[Exercise material]
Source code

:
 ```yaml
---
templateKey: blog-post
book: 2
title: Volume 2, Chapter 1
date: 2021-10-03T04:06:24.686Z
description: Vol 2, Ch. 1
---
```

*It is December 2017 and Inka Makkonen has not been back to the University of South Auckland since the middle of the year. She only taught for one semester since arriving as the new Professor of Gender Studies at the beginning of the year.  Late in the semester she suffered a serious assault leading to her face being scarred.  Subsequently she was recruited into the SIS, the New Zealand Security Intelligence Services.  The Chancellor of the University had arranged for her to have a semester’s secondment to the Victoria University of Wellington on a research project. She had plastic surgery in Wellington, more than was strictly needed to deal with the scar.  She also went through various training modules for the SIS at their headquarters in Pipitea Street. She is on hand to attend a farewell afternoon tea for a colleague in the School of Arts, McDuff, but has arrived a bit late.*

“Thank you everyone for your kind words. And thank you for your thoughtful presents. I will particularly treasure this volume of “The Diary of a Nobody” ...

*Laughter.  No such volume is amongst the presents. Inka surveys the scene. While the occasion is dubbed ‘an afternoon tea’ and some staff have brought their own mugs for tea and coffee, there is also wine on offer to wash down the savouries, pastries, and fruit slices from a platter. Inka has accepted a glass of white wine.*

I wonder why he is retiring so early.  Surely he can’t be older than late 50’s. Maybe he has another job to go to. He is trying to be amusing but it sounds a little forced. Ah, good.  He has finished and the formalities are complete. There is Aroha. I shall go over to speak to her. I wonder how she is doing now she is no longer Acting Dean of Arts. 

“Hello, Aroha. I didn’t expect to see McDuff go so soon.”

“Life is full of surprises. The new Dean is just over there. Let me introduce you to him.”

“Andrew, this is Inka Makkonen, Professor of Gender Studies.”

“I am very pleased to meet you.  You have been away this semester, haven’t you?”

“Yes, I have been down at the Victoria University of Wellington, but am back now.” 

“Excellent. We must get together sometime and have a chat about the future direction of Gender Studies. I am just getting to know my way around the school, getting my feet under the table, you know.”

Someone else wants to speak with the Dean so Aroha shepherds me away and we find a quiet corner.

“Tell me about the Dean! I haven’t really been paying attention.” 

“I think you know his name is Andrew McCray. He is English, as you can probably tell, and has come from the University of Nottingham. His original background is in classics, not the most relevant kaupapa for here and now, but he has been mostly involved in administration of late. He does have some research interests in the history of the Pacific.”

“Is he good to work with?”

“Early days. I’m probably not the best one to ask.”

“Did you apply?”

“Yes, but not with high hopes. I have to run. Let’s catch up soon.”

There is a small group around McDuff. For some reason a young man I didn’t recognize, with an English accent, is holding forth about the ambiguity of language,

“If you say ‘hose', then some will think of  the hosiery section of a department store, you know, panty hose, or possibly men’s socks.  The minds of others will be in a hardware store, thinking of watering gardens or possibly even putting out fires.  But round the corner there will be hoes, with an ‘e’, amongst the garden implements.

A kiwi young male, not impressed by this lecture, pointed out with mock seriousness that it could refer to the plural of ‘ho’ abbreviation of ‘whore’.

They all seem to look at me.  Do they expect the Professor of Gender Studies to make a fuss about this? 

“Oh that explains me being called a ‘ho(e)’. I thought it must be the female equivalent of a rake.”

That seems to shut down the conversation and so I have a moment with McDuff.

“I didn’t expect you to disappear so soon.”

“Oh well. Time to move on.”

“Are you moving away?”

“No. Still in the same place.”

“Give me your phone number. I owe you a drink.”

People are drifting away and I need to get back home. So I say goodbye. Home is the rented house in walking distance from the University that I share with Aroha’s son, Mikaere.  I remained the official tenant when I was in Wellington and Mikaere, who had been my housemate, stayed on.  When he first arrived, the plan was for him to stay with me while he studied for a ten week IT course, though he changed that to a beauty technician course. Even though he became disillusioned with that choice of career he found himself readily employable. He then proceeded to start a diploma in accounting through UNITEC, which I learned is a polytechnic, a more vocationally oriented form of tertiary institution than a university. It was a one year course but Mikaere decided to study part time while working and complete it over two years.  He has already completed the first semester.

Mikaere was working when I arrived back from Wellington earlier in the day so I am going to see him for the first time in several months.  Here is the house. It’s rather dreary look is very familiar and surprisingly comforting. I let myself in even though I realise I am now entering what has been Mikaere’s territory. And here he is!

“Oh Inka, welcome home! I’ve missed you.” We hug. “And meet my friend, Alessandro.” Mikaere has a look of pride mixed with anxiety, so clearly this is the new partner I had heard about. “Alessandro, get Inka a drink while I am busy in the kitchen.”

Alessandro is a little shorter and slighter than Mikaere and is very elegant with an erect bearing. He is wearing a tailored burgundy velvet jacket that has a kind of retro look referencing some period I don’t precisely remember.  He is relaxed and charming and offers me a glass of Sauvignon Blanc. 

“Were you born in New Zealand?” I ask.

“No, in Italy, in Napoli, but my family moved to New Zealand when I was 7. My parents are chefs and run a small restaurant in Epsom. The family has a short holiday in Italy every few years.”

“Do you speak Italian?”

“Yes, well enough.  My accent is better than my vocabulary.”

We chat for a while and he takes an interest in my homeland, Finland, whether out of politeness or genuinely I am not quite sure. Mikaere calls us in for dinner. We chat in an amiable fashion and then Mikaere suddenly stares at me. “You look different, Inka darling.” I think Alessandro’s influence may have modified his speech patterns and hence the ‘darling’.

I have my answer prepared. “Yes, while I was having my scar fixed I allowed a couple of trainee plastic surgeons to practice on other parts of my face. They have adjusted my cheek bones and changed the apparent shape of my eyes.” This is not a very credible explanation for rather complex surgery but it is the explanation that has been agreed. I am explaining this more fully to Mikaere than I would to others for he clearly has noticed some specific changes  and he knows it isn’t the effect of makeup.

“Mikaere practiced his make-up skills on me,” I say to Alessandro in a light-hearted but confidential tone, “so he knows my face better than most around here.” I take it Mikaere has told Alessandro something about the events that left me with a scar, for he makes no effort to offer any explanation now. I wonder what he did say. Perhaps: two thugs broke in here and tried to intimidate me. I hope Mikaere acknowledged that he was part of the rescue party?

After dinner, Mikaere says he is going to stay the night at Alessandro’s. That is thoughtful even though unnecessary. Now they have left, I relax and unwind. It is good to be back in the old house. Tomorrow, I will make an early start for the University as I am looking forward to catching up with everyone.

[Exercise aim]
Reproduce every line in the records above that contains the word "going".

[Result]
Mikaere was working when I arrived back from Wellington earlier in the day so I am going to see him for the first time in several months.  Here is the house. It’s rather dreary look is very familiar and surprisingly comforting. I let myself in even though I realise I am now entering what has been Mikaere’s territory. And here he is!
After dinner, Mikaere says he is going to stay the night at Alessandro’s. That is thoughtful even though unnecessary. Now they have left, I relax and unwind. It is good to be back in the old house. Tomorrow, I will make an early start for the University as I am looking forward to catching up with everyone.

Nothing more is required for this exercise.